Presentation on theme: "Networks. User access and levels Most network security involves users having different levels of user access to the network. The network manager will."— Presentation transcript:
User access and levels Most network security involves users having different levels of user access to the network. The network manager will have full READ/WRITE/DELETE access to all the software on the network and be able to install hardware. Other users may be restricted to certain areas of the network, only have READ access to files or be unable to install new hardware. This user access is controlled by the user having to log onto the network with a unique username which is then associated with a particular set of permissions.
Suitable Passwords A password is used in combination with the username to prevent unauthorised access to a network. A suitable (strong) password should not be easy to guess. Ideally it should: –be a reasonable length (8 or more characters) –not be a dictionary word –include a random mixture of upper-case and lower-case letters, numbers and even symbols Many network authentication systems will require users to regularly change their passwords and block the use of previous passwords. Stored passwords on the network should be encrypted.
Other methods of security Physical security: CCTV, locks and swipe-card systems etc. can be used to physically restrict access to networked computers. USB ports and floppy disk / optical media drives can be removed or disabled to stop file copying. Firewall: this can be a device or be software-based. Its purpose is to control network transmissions between networks. It is commonly used to block unauthorised access to a network from the Internet, while allowing legitimate network traffic through. Antivirus software: Many viruses are designed to bypass security systems and having up-to-date antivirus software installed will reduce this risk. Proxy server: this can be a device or be software-based and uses a set of rules to check that the file, connection or web page the user requests is acceptable. It can filter network traffic by IP address or protocol. If the request is valid then the proxy server then makes the connection on behalf of the user.

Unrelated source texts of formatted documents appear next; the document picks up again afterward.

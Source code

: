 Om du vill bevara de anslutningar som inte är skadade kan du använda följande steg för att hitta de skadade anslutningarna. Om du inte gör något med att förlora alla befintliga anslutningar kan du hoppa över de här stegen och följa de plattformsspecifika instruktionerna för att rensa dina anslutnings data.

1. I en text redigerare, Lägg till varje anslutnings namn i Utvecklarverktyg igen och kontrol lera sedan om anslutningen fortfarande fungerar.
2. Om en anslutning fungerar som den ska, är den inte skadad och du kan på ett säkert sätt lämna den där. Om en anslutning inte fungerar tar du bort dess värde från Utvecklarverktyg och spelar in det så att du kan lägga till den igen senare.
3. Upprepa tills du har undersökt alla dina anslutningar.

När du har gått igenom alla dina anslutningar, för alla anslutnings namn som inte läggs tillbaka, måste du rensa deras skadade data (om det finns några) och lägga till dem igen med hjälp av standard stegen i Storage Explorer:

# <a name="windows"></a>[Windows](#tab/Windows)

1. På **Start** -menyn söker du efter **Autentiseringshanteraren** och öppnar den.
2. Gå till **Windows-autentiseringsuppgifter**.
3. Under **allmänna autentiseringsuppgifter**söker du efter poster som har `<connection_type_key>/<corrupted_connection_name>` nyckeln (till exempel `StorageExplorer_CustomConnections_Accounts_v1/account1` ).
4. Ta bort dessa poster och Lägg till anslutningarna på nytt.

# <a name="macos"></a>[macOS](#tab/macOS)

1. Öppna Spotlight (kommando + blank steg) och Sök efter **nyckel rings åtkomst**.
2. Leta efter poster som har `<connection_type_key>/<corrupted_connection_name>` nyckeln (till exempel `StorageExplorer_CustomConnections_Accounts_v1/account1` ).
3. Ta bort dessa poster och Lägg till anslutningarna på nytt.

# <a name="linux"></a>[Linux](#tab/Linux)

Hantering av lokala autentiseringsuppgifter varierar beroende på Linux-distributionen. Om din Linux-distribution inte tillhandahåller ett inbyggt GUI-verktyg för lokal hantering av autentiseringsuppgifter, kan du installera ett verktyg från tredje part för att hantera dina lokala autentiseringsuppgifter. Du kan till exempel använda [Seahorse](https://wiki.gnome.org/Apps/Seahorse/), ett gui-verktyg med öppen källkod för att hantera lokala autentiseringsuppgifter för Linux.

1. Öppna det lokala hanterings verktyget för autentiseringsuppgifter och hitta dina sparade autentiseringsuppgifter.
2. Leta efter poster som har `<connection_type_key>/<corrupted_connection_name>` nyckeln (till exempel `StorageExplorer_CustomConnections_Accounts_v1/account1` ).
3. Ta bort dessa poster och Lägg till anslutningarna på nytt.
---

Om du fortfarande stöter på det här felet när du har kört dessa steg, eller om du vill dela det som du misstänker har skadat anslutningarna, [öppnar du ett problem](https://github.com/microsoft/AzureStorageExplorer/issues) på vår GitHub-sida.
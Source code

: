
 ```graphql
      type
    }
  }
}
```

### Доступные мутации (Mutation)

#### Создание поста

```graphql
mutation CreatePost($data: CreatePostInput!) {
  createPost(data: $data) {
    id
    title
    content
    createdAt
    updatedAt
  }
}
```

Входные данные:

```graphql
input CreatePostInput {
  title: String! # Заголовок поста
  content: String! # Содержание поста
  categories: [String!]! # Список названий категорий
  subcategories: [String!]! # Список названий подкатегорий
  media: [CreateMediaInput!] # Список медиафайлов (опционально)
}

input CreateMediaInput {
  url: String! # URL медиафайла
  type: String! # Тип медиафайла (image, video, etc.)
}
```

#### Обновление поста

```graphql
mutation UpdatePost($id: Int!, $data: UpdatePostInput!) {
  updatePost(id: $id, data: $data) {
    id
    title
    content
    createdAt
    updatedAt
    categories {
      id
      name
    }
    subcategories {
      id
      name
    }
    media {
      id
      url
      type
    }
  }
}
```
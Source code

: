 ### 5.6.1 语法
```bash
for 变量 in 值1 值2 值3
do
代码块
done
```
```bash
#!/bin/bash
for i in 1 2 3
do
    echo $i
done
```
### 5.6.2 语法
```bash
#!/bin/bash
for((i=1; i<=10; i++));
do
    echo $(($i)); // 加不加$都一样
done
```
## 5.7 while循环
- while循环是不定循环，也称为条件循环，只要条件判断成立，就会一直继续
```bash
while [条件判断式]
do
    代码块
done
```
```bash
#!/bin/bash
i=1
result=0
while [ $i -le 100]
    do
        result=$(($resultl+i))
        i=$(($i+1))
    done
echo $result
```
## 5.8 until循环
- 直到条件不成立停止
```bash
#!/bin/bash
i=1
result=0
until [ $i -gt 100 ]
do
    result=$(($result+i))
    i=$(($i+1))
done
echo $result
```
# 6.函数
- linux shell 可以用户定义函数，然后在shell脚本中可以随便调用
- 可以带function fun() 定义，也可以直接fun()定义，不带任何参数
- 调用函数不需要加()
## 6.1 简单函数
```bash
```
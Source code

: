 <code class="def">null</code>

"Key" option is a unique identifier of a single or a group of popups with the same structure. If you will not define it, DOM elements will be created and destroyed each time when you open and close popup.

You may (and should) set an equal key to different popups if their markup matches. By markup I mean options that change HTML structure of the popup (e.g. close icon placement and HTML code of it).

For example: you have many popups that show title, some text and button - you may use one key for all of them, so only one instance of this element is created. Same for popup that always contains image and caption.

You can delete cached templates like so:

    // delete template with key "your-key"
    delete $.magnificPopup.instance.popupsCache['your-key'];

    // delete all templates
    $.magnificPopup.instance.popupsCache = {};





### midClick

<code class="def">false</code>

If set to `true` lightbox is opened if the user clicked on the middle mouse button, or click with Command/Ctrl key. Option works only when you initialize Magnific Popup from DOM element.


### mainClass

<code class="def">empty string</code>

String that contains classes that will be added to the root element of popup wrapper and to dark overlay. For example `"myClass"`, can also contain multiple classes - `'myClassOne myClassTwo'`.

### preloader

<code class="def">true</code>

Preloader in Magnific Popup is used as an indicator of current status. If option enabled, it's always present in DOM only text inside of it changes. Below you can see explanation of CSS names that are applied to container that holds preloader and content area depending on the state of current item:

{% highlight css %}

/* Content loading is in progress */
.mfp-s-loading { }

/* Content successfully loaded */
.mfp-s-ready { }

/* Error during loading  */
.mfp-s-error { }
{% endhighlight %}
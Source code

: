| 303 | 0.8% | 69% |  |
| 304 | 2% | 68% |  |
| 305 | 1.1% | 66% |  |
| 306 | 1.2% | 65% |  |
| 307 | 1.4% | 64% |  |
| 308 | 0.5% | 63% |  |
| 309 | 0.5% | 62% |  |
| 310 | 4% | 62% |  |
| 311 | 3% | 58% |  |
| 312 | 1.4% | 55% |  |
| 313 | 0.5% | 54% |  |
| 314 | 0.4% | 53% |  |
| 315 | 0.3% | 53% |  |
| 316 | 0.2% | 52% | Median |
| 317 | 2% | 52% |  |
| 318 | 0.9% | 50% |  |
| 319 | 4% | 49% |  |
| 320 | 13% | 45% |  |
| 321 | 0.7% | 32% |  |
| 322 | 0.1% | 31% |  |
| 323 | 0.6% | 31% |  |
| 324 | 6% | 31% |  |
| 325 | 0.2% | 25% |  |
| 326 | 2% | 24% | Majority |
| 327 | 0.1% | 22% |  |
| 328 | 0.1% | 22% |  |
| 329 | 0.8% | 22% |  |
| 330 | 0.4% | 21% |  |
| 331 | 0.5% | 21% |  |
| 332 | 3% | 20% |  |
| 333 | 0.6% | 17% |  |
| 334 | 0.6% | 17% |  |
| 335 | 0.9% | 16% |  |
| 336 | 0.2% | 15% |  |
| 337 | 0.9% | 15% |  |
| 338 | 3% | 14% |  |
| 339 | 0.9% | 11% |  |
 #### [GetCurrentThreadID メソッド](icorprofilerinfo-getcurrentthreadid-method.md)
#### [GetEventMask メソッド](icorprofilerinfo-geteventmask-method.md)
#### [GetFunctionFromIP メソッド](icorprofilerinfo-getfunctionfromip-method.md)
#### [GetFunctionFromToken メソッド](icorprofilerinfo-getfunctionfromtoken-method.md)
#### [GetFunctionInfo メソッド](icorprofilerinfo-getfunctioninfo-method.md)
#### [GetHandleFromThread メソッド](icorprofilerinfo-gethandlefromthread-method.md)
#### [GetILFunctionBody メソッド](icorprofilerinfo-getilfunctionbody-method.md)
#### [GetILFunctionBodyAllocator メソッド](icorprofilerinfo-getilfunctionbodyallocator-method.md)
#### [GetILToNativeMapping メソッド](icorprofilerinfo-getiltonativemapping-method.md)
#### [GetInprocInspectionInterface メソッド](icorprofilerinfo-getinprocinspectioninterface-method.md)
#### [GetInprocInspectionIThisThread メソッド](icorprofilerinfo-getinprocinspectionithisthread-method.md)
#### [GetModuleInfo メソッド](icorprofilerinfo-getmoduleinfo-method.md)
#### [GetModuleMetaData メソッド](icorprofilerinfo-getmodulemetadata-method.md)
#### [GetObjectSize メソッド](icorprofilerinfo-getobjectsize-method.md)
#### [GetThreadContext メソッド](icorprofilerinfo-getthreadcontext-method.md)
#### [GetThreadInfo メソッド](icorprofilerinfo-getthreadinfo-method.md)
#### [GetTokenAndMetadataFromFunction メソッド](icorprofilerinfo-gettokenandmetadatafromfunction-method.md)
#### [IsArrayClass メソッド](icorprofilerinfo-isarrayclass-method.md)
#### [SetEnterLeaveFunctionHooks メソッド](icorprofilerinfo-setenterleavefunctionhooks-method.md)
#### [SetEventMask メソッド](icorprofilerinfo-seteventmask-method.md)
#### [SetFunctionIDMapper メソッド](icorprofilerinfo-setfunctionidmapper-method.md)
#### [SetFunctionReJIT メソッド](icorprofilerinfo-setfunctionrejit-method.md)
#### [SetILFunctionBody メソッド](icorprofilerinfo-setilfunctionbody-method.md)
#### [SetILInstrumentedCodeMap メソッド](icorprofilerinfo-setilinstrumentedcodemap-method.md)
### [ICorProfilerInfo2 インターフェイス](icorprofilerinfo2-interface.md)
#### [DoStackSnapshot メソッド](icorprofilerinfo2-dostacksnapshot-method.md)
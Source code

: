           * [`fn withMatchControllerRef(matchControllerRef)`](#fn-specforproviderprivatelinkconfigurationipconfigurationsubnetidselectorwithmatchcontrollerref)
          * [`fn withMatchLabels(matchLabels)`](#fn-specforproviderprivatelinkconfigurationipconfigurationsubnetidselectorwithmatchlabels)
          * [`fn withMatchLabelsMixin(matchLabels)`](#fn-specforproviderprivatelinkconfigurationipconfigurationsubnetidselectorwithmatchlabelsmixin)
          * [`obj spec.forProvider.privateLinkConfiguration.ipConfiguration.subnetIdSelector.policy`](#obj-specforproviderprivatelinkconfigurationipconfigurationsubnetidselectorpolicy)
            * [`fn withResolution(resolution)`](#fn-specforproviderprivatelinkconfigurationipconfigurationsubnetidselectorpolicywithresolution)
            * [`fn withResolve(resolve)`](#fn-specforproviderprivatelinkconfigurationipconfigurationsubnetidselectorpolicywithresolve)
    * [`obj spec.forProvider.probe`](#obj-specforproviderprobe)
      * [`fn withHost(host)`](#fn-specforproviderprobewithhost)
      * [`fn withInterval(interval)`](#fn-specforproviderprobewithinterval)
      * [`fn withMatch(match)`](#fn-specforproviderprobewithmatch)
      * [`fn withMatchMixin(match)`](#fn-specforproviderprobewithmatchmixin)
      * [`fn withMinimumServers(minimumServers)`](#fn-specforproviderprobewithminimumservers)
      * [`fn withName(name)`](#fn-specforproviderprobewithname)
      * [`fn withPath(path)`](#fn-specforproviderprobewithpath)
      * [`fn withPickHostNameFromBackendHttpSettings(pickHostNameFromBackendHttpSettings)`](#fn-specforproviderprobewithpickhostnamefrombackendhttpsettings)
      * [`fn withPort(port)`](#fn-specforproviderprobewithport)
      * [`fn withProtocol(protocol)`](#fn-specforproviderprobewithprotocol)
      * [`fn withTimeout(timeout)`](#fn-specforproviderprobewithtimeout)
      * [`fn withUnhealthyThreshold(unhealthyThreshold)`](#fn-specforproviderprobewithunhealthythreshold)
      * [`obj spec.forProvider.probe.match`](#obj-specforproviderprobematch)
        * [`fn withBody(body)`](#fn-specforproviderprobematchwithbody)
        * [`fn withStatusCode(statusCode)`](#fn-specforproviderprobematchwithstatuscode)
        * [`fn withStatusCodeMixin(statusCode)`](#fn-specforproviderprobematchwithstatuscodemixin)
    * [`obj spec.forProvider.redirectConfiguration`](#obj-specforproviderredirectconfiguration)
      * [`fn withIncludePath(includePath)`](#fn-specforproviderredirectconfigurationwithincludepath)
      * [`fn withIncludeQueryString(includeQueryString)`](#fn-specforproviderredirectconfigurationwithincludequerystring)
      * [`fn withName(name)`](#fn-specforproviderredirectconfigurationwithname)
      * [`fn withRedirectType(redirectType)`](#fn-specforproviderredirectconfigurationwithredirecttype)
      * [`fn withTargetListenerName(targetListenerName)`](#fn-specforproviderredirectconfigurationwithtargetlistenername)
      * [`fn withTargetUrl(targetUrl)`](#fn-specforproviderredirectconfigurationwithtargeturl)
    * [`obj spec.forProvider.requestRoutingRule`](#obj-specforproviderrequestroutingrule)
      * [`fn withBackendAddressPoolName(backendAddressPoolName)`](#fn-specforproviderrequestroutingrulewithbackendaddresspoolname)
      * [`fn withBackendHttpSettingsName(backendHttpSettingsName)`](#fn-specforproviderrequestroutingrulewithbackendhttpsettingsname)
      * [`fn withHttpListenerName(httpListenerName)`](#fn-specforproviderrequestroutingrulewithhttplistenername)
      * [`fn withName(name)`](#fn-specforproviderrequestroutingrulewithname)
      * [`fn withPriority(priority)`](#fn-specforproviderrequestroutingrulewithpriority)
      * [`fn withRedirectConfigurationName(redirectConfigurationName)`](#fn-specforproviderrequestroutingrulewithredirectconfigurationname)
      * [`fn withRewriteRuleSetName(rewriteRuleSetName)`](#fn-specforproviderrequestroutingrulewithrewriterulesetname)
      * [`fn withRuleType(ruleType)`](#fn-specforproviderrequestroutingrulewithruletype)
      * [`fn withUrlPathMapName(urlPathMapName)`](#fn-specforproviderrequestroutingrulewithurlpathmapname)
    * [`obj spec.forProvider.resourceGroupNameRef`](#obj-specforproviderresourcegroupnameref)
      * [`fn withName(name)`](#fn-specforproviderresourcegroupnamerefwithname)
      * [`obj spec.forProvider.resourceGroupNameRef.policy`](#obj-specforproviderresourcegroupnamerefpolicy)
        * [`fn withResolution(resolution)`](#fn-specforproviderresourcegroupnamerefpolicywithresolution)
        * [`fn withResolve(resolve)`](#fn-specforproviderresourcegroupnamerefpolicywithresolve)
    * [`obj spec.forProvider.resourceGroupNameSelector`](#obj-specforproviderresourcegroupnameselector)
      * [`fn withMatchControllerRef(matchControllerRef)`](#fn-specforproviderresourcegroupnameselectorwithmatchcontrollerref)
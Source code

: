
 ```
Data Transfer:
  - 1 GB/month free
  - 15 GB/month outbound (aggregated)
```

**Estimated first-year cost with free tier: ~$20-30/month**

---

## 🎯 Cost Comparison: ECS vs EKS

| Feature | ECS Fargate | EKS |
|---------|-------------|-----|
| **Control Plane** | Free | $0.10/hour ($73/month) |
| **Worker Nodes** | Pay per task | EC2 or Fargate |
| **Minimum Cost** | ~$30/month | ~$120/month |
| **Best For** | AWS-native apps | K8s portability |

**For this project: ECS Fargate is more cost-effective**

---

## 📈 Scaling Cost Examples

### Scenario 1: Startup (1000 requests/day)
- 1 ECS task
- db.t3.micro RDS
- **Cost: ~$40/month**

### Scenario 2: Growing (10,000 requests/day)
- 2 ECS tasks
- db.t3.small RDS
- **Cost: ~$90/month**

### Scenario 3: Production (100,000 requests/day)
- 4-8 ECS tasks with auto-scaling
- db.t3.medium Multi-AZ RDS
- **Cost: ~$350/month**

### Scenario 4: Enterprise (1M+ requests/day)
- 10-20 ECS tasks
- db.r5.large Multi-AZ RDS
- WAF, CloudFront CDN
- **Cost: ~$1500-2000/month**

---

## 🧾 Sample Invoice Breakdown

Encryption An encryption technique is the method used to encrypt and then decrypt data. Most encryption relies on scrambling up data with some form of numerical ‘key’ such as a very large prime number. Without the key the data is meaningless if it is intercepted. The problem is that to communicate securely between computers, they both need the key and the key would need to be unencrypted for the receiving computer to be able to read it and then use it. The encryption technique used to get round this problem is to use two keys, a public key to encrypt the data and a private key to decrypt it.
Encryption When you access a secure web server two keys are used: –A public key to encrypt the data –A private key to decrypt it. How it works: –Your browser makes an HTTPS request to the server for secure communication. –The server responds by sending out its public key. Only the server has the private key that decrypts anything encrypted using this key. –Your browser then uses the server public key to encrypt its own public key and sends this to the server. –The server uses its own private key to decrypt your browser’s public key. –The server and browser can now communicate in both directions using each others public keys to encrypt data and their own private keys to decrypt data. –Any data that is intercepted will be meaningless, even if both public keys were known.